ABSTRACT

In succumbing to a shattering existential angst, Shakespeare’s Hamlet asks who would bear the burdens of a weary life were it not for the

… dread of something after death –

The undiscover’d country, from whose bourn

No traveller returns … (Shakespeare c.1600, Act III, Scene I, 80)

This chapter is about the geographies, mobilities and rhythms of growing up, growing old, and moving on to that ‘undiscovered country’. My reflections are motivated by the question: As we move through the life-course how do we conduct or govern ourselves and each other in order to flourish? I want to provide a (contingent) response to that question by reference to two artistic interpretations about the life-course that resonate with scholarship on mobility and the geohumanities in which some of my work is positioned. I begin by considering flourishing as a form of conduct. In The Ethics, Aristotle argues that everything we think, all our actions, and all our practices are intended for some higher purpose: this end is, in itself, ‘the chief good’ (Book I:1). Accordingly, the virtuous capacity to flourish (eudaimonia) moves well beyond gratuitous pleasure and warrants practical wisdom (phronesis). Flourishing thus understood is both a means to, and an end that derives

from, conducting oneself to leave a tangible and worthy heritage or legacy. How people address this ontological puzzle is the subject of much work in the creative arts and humanities concerned with the task ‘know thyself ’ (Cosgrove 2011). On this understanding, I outline and then draw from insights from the geohumanities and from mobilities scholarship to undertake a close reading of two art works. One is Sandy Nicholson’s (2011) 0 to 100 Project, which illuminates some of the intergenerational dynamics with which this volume of essays is concerned. The other is the Pharmacopoeia collective’s (2003)

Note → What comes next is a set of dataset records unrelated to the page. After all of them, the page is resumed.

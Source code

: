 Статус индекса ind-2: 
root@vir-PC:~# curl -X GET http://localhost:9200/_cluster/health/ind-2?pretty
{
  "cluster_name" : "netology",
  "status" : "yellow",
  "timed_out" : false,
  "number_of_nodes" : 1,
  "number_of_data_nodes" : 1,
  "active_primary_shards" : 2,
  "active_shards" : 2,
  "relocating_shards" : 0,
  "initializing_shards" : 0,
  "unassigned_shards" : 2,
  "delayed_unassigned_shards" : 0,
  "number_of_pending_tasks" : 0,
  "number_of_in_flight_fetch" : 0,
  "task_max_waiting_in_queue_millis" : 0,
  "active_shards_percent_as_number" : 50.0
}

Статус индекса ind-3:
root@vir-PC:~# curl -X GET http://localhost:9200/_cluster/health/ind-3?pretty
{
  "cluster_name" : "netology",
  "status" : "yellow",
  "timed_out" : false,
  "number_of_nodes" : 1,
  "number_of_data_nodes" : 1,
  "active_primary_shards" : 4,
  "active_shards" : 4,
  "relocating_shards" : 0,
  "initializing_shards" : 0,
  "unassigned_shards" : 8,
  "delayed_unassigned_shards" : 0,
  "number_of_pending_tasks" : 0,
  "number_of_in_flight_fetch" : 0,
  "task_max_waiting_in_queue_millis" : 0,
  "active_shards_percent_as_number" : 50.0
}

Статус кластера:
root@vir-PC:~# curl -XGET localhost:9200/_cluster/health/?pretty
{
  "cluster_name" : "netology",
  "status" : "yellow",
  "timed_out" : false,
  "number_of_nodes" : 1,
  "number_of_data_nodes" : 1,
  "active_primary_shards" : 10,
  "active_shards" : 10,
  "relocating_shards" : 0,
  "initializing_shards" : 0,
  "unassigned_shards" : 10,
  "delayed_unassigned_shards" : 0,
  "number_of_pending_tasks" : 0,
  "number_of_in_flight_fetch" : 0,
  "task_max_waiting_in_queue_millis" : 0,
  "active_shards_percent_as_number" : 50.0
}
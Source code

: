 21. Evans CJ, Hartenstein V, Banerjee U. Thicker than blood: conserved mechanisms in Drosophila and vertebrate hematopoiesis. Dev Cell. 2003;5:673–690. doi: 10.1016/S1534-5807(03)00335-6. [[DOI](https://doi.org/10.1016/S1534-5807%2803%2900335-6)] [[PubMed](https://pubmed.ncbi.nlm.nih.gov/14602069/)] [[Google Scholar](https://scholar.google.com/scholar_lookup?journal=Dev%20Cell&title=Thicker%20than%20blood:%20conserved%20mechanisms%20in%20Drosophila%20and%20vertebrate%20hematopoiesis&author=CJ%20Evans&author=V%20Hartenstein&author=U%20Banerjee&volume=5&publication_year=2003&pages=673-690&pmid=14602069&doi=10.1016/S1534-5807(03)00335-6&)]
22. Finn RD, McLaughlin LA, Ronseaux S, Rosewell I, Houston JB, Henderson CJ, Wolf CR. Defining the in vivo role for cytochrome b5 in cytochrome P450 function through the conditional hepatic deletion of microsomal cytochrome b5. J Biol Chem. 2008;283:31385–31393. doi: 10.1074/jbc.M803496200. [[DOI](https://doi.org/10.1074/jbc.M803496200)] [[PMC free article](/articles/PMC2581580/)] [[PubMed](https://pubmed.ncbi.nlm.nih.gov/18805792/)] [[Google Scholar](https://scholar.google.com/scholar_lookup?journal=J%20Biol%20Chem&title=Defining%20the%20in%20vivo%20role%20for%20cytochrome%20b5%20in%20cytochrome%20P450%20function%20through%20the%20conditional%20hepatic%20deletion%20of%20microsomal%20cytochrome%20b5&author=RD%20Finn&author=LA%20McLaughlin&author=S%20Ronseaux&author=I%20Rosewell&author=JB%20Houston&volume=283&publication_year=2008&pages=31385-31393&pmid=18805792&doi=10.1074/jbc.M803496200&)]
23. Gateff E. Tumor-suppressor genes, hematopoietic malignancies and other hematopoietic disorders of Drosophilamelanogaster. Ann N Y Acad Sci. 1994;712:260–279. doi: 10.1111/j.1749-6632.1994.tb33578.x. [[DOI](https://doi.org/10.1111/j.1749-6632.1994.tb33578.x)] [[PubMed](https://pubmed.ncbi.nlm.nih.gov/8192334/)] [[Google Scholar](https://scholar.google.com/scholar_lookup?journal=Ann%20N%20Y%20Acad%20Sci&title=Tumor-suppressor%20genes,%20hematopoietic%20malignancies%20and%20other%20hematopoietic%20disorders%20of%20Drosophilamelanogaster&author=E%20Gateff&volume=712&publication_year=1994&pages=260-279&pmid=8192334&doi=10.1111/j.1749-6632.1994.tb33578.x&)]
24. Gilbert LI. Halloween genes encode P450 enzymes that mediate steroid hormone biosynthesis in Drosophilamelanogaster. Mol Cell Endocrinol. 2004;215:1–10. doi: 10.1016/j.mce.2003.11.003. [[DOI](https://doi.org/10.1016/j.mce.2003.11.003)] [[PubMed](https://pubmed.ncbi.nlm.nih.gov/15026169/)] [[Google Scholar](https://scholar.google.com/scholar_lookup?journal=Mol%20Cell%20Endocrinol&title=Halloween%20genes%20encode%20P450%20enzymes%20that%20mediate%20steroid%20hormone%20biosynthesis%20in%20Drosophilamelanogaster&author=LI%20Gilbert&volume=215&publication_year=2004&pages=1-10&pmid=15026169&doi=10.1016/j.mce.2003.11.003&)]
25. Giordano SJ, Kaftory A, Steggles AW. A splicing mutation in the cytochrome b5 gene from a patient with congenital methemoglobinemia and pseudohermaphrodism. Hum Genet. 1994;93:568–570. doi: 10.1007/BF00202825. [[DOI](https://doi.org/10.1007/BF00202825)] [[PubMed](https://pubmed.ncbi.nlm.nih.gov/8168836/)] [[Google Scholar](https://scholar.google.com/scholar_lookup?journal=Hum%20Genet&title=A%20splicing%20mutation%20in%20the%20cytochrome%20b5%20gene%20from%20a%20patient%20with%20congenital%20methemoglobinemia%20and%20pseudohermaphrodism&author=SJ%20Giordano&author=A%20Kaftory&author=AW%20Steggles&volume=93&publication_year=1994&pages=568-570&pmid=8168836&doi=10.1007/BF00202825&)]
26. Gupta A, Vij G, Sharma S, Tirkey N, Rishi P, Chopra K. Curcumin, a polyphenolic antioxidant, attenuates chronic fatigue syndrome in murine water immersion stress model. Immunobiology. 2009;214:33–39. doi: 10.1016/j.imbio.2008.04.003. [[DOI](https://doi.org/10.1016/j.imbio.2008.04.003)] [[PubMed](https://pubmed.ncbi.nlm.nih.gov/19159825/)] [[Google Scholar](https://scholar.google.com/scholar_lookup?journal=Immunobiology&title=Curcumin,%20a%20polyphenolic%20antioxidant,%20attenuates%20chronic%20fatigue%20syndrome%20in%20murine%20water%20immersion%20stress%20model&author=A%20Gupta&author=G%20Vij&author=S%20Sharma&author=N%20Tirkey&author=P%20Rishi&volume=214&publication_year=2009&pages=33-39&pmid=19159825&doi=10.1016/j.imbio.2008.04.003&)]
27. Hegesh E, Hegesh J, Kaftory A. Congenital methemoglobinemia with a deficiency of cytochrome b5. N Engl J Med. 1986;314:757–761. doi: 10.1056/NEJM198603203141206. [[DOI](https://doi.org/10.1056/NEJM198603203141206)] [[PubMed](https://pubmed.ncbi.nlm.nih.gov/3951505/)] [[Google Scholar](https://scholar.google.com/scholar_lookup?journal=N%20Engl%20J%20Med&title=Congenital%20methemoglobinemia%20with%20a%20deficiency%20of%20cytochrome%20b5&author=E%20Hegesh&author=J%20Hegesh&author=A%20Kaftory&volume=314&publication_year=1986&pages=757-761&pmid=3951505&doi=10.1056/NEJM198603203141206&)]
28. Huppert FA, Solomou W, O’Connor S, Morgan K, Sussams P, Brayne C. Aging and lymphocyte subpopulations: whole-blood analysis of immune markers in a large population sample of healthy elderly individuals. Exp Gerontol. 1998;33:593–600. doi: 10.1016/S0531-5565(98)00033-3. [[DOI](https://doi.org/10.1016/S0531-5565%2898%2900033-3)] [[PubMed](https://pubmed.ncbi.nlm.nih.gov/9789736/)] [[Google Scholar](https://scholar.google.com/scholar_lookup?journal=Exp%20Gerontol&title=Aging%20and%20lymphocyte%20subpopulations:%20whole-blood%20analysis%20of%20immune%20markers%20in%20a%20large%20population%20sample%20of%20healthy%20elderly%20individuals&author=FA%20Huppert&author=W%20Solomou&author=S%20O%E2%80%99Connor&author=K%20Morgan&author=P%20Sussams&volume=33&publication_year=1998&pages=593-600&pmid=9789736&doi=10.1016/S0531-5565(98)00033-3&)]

installation entitled Cradle to Grave (The British Museum 2014) which enables consideration of another set of dynamics: that we die at every age and stage of life and not simply at the weary end of life, as Shakespeare poignantly conveyed. Both these multi-media works use text and image to produce powerful

stories about birth, growth, senescence and death. While intrinsically interesting, here these works serve as heuristic devices: both inviting reflection upon the physical, emotional and cognitive dimensions of the body as it grows and ages; or consideration of the direction, shape, configuration, form, boundaries and structures of lived experienced in place and across space and time; or attention to scale, for example by reference to ideas of lives well-lived in proportion and degree and, indeed, justly. My aim in relation to these works is to draw out and mobilise their geographical imaginaries to reflect on questions about the life-course, flourishing and conduct.